→ **Exercise objective**
Look through the lines below and extract any with the word "added".

→ **Extracted information**
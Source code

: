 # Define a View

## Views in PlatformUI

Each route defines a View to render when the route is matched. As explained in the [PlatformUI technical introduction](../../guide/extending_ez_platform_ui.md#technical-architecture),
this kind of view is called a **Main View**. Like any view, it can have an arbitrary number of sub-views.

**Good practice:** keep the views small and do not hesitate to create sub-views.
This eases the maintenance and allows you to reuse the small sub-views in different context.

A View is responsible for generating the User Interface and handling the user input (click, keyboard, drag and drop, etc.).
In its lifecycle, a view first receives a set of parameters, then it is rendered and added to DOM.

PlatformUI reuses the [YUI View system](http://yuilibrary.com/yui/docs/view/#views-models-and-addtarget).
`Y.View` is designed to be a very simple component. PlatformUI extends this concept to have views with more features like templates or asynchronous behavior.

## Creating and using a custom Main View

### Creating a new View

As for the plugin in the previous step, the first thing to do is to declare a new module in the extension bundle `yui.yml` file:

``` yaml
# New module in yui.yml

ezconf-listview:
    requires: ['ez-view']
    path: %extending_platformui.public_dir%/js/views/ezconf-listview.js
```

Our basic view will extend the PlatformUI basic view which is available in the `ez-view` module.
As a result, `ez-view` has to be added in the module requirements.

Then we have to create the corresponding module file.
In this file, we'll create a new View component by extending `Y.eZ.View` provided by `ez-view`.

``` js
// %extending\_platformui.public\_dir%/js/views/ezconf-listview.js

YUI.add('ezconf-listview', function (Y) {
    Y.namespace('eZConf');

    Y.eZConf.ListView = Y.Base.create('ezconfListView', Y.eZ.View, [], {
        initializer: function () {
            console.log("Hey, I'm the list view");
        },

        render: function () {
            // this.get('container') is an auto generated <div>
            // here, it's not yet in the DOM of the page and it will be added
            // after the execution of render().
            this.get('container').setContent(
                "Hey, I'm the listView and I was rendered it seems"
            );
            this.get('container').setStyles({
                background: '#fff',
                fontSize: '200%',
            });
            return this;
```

==

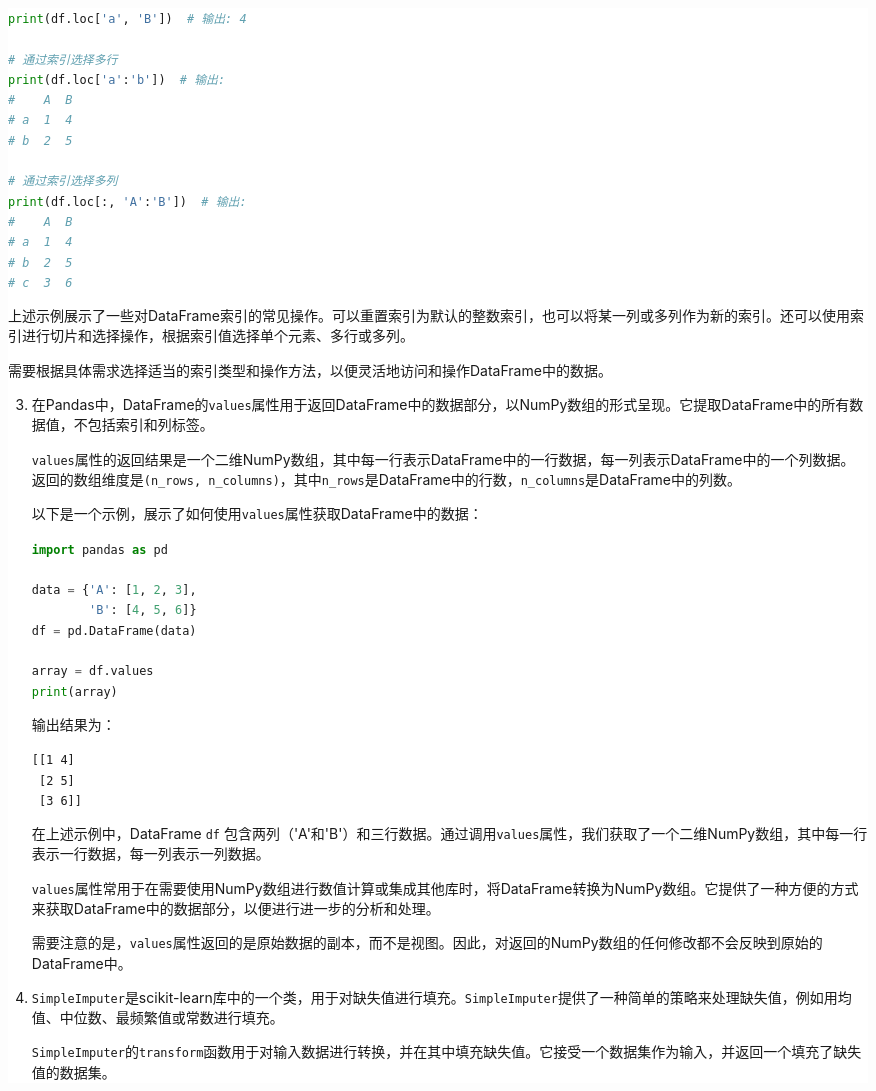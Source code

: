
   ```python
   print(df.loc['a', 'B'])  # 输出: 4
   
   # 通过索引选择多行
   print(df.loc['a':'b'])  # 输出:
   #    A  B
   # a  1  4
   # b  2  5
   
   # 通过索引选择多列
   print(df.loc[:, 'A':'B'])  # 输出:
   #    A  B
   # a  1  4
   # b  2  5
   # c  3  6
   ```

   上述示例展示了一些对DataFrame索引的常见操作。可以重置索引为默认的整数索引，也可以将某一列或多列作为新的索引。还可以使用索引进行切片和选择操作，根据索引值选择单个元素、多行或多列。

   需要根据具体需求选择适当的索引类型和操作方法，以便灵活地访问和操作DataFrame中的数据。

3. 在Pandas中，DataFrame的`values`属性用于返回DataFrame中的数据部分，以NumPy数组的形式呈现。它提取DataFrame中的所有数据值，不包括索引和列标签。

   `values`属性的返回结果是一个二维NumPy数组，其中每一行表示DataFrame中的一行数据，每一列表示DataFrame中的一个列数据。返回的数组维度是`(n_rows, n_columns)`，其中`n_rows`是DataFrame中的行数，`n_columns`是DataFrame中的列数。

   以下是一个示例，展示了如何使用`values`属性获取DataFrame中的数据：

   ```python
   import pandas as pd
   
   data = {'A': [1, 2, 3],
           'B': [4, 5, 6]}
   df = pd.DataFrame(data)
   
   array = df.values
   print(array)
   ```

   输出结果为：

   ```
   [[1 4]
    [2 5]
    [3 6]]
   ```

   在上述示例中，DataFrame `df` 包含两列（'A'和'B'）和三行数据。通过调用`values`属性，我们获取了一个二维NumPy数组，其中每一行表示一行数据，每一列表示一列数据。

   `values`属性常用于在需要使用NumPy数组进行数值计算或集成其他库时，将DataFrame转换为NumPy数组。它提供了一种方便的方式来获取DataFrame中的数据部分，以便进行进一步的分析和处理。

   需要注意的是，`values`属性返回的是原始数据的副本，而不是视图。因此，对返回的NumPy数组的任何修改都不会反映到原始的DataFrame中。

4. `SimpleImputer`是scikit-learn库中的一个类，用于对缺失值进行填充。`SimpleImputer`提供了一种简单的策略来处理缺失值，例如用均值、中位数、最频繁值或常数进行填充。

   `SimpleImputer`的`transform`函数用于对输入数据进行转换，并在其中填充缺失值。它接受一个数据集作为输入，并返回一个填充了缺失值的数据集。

→ **Response to this task**
In its lifecycle, a view first receives a set of parameters, then it is rendered and added to DOM.
As a result, `ez-view` has to be added in the module requirements.
            // here, it's not yet in the DOM of the page and it will be added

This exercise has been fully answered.